I hope this is the end of the demand for reality TV shows, for tabloid rubbish, for gossip magazines where celebrities are put in the spotlight and things are twisted and stories created out of thin air.
Is it any wonder Meghan and Harry wanted out...
In my work, I support women who don't feel good enough despite how fabulous they really are. They don't feel good enough about their bodies, their careers, their homes, their potential, their anything. They just feel full of self-loathing and inadequacy.
Why do women feel that they are not good enough?

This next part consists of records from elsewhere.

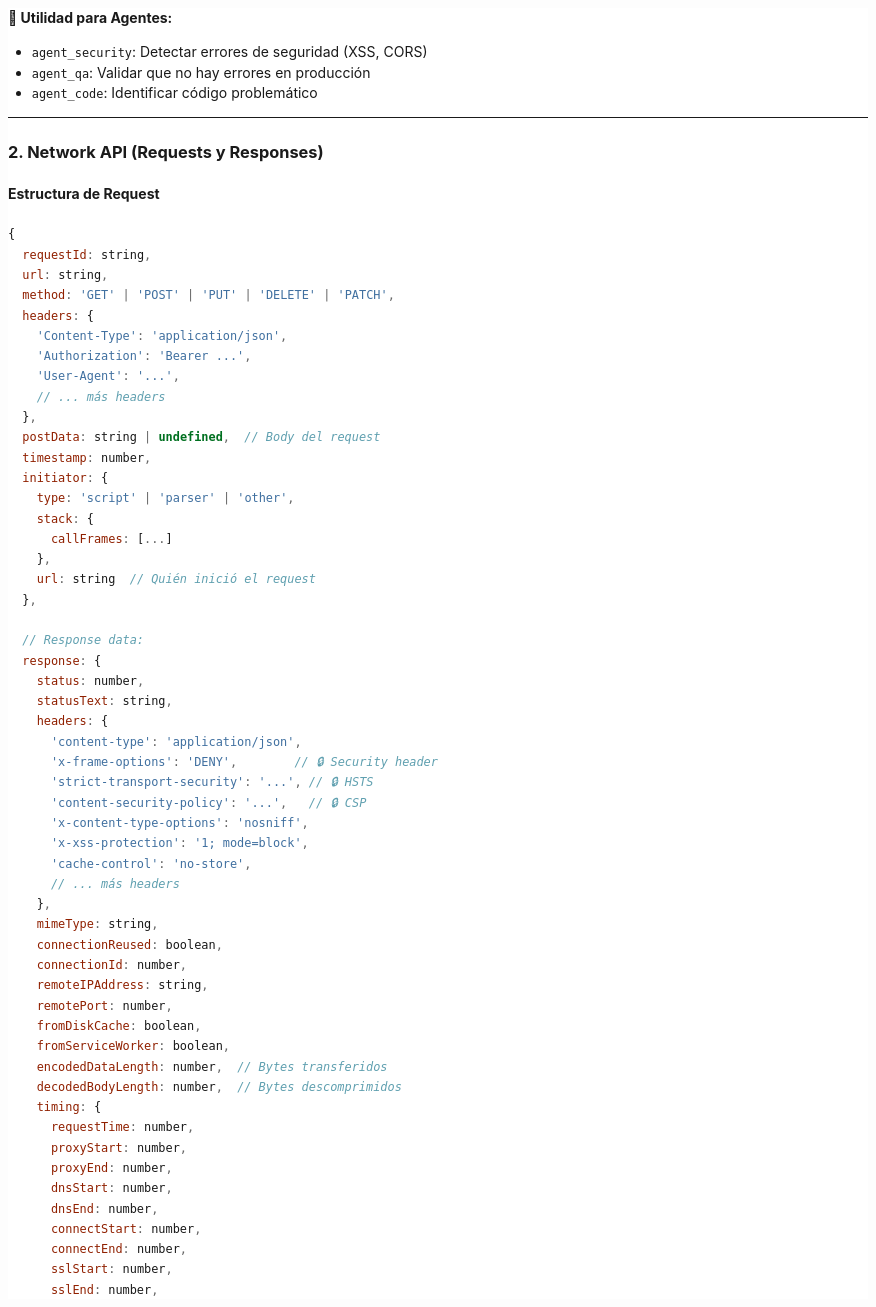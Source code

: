 **🎯 Utilidad para Agentes:**
- `agent_security`: Detectar errores de seguridad (XSS, CORS)
- `agent_qa`: Validar que no hay errores en producción
- `agent_code`: Identificar código problemático

---

### 2. **Network API** (Requests y Responses)

#### **Estructura de Request**
```javascript
{
  requestId: string,
  url: string,
  method: 'GET' | 'POST' | 'PUT' | 'DELETE' | 'PATCH',
  headers: {
    'Content-Type': 'application/json',
    'Authorization': 'Bearer ...',
    'User-Agent': '...',
    // ... más headers
  },
  postData: string | undefined,  // Body del request
  timestamp: number,
  initiator: {
    type: 'script' | 'parser' | 'other',
    stack: {
      callFrames: [...]
    },
    url: string  // Quién inició el request
  },

  // Response data:
  response: {
    status: number,
    statusText: string,
    headers: {
      'content-type': 'application/json',
      'x-frame-options': 'DENY',        // 🔒 Security header
      'strict-transport-security': '...', // 🔒 HSTS
      'content-security-policy': '...',   // 🔒 CSP
      'x-content-type-options': 'nosniff',
      'x-xss-protection': '1; mode=block',
      'cache-control': 'no-store',
      // ... más headers
    },
    mimeType: string,
    connectionReused: boolean,
    connectionId: number,
    remoteIPAddress: string,
    remotePort: number,
    fromDiskCache: boolean,
    fromServiceWorker: boolean,
    encodedDataLength: number,  // Bytes transferidos
    decodedBodyLength: number,  // Bytes descomprimidos
    timing: {
      requestTime: number,
      proxyStart: number,
      proxyEnd: number,
      dnsStart: number,
      dnsEnd: number,
      connectStart: number,
      connectEnd: number,
      sslStart: number,
      sslEnd: number,
```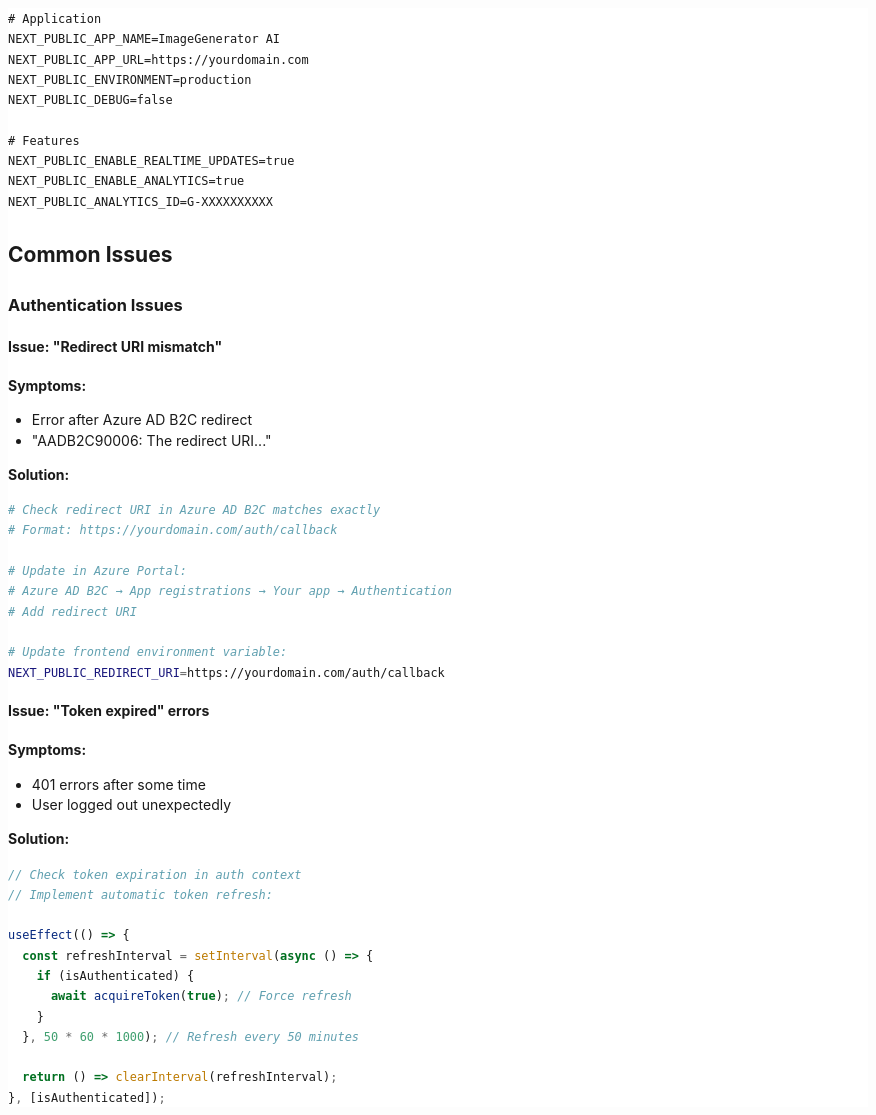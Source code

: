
 ```env
# Application
NEXT_PUBLIC_APP_NAME=ImageGenerator AI
NEXT_PUBLIC_APP_URL=https://yourdomain.com
NEXT_PUBLIC_ENVIRONMENT=production
NEXT_PUBLIC_DEBUG=false

# Features
NEXT_PUBLIC_ENABLE_REALTIME_UPDATES=true
NEXT_PUBLIC_ENABLE_ANALYTICS=true
NEXT_PUBLIC_ANALYTICS_ID=G-XXXXXXXXXX
```

## Common Issues

### Authentication Issues

#### Issue: "Redirect URI mismatch"

**Symptoms:**
- Error after Azure AD B2C redirect
- "AADB2C90006: The redirect URI..."

**Solution:**
```bash
# Check redirect URI in Azure AD B2C matches exactly
# Format: https://yourdomain.com/auth/callback

# Update in Azure Portal:
# Azure AD B2C → App registrations → Your app → Authentication
# Add redirect URI

# Update frontend environment variable:
NEXT_PUBLIC_REDIRECT_URI=https://yourdomain.com/auth/callback
```

#### Issue: "Token expired" errors

**Symptoms:**
- 401 errors after some time
- User logged out unexpectedly

**Solution:**
```typescript
// Check token expiration in auth context
// Implement automatic token refresh:

useEffect(() => {
  const refreshInterval = setInterval(async () => {
    if (isAuthenticated) {
      await acquireToken(true); // Force refresh
    }
  }, 50 * 60 * 1000); // Refresh every 50 minutes

  return () => clearInterval(refreshInterval);
}, [isAuthenticated]);
```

Why is this? A large part of it is the way the media criticises all women. Did Boris get this kind of scrutiny and career destruction when he was recorded in a domestic situiaont so bad the police were called? No. He became prime minister. The media treats women and men very differently. Men's clothes, bodies, display of emotions, everything, are held to very different standards. Women are 'past it', 'crazy' 'hysterical' and the like when men are distinguished and passionate and entitled to show their anger.
It needs to end.
Actions I invite you to take:
- Stop buying tabloid papers and gossip magazines that profit off this cycle. Remove demand.
- Stop watching reality TV. All of it. Remove demand.
- Hold men and women to the same standards. Notice your own brainwashing by the cultural paradigm and learn to question it.
- Don't just tell your friends in a random facebook post that they can always call you. People who are so depressed they are suicidal are unlikely to call. Call them. Knock on their door. Stay with them in their darkest moments. Let them know it will pass and that you won't leave their side until it does. Show them you're there instead of telling them.
- Look after your own mental health, learn to question your limiting beliefs and painful stories as all of them are untrue.
- See mental health as the same as physical health. The two aren't separate. It's just health. Health is wealth, the biggest asset you have. Nurture it and cultivate it.
- Be kind, to yourself and to others. If you are a kind person, why would you buy those papers and magazines that are unkind, or watch those TV shows that benefit from humiliating the participants?
- Be real on social media. Neither you nor anyone else is perfect.
Love to all. And thank you to those of you that have truly been there for me in dark times in my past. I got through them, and so can you if you can ride it out. The bad times pass and so do the good times.